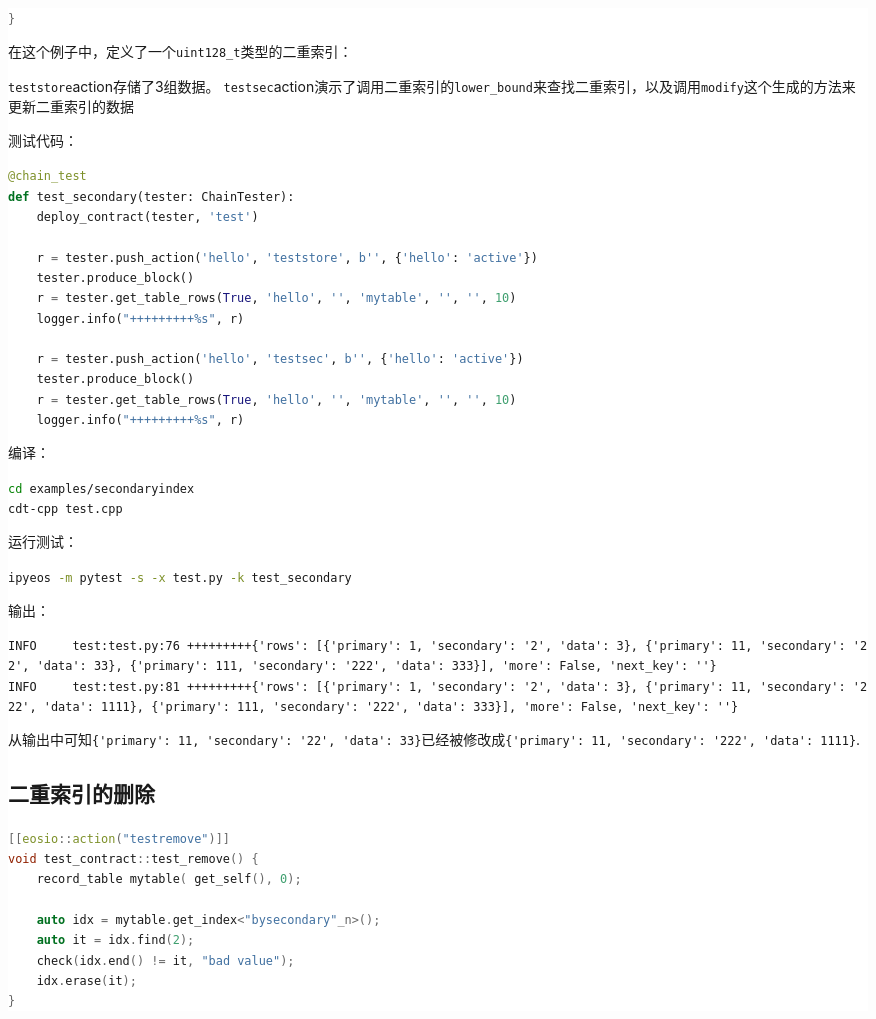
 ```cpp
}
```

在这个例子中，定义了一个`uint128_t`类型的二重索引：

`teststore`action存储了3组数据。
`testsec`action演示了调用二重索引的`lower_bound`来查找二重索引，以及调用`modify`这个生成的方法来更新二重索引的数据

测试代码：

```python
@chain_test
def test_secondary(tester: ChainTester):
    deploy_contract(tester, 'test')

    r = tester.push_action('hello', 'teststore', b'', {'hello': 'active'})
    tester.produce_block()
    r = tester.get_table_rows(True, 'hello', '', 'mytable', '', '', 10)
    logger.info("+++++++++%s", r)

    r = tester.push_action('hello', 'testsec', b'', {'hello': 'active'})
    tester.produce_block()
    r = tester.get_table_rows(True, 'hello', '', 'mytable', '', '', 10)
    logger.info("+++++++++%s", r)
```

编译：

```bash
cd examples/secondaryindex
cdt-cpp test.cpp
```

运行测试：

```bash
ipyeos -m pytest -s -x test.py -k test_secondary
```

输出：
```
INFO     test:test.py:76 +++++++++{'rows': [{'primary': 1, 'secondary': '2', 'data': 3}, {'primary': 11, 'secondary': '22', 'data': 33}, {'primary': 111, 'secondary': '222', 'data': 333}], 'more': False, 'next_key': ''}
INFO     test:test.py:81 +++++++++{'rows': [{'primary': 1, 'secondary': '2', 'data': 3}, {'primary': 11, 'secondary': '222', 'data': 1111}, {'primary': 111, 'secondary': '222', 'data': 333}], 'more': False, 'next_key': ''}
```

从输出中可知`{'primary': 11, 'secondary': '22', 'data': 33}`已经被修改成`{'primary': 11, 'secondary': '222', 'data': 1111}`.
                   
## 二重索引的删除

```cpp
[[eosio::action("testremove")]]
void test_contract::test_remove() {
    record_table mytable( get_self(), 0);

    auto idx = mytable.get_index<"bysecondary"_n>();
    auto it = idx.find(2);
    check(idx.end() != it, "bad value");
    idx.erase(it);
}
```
-------------------------
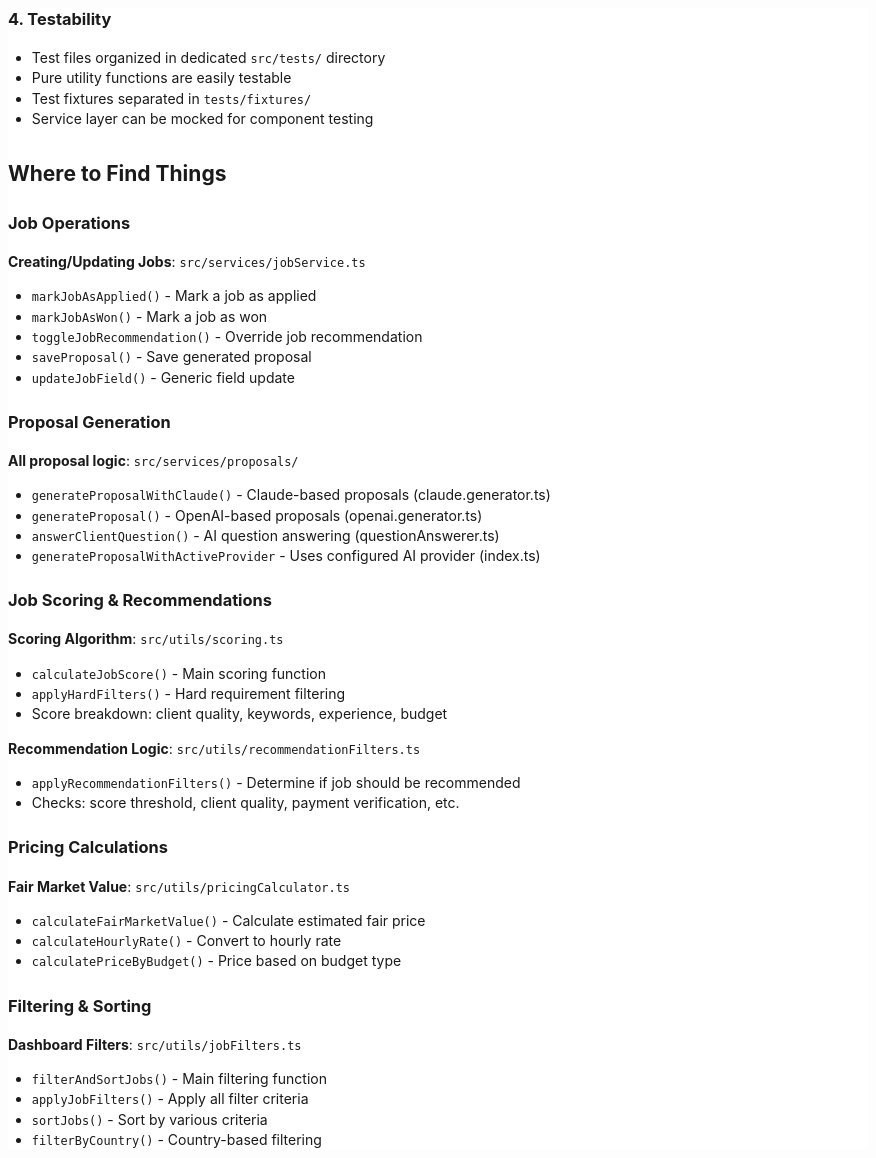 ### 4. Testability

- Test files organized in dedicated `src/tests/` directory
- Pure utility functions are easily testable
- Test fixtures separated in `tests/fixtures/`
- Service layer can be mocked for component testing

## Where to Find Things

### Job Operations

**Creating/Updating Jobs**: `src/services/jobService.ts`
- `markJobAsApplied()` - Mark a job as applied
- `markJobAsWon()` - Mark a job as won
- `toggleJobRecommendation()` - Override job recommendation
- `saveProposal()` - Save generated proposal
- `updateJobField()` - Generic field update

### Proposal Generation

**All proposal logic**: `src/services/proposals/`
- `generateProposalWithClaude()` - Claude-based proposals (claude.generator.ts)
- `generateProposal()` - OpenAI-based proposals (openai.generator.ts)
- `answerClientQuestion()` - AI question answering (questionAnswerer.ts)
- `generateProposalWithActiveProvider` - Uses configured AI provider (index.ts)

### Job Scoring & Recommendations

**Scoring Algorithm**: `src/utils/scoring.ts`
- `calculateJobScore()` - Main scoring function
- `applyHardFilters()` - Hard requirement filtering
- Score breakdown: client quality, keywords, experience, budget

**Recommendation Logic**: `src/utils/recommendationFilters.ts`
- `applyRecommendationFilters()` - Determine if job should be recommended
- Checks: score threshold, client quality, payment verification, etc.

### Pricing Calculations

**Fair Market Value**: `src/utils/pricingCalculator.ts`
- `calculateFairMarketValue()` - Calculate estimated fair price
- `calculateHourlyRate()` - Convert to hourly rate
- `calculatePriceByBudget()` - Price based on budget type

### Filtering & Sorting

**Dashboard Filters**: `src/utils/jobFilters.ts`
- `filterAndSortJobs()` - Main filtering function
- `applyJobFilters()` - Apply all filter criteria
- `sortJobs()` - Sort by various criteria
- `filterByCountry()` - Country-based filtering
-------------------------
Using the data above, extract exactly the lines from the one that holds "- Service layer" to the one that holds "- Checks: score", both ends included, and no others.

- Service layer can be mocked for component testing

## Where to Find Things

### Job Operations

**Creating/Updating Jobs**: `src/services/jobService.ts`
- `markJobAsApplied()` - Mark a job as applied
- `markJobAsWon()` - Mark a job as won
- `toggleJobRecommendation()` - Override job recommendation
- `saveProposal()` - Save generated proposal
- `updateJobField()` - Generic field update

### Proposal Generation

**All proposal logic**: `src/services/proposals/`
- `generateProposalWithClaude()` - Claude-based proposals (claude.generator.ts)
- `generateProposal()` - OpenAI-based proposals (openai.generator.ts)
- `answerClientQuestion()` - AI question answering (questionAnswerer.ts)
- `generateProposalWithActiveProvider` - Uses configured AI provider (index.ts)

### Job Scoring & Recommendations

**Scoring Algorithm**: `src/utils/scoring.ts`
- `calculateJobScore()` - Main scoring function
- `applyHardFilters()` - Hard requirement filtering
- Score breakdown: client quality, keywords, experience, budget

**Recommendation Logic**: `src/utils/recommendationFilters.ts`
- `applyRecommendationFilters()` - Determine if job should be recommended
- Checks: score threshold, client quality, payment verification, etc.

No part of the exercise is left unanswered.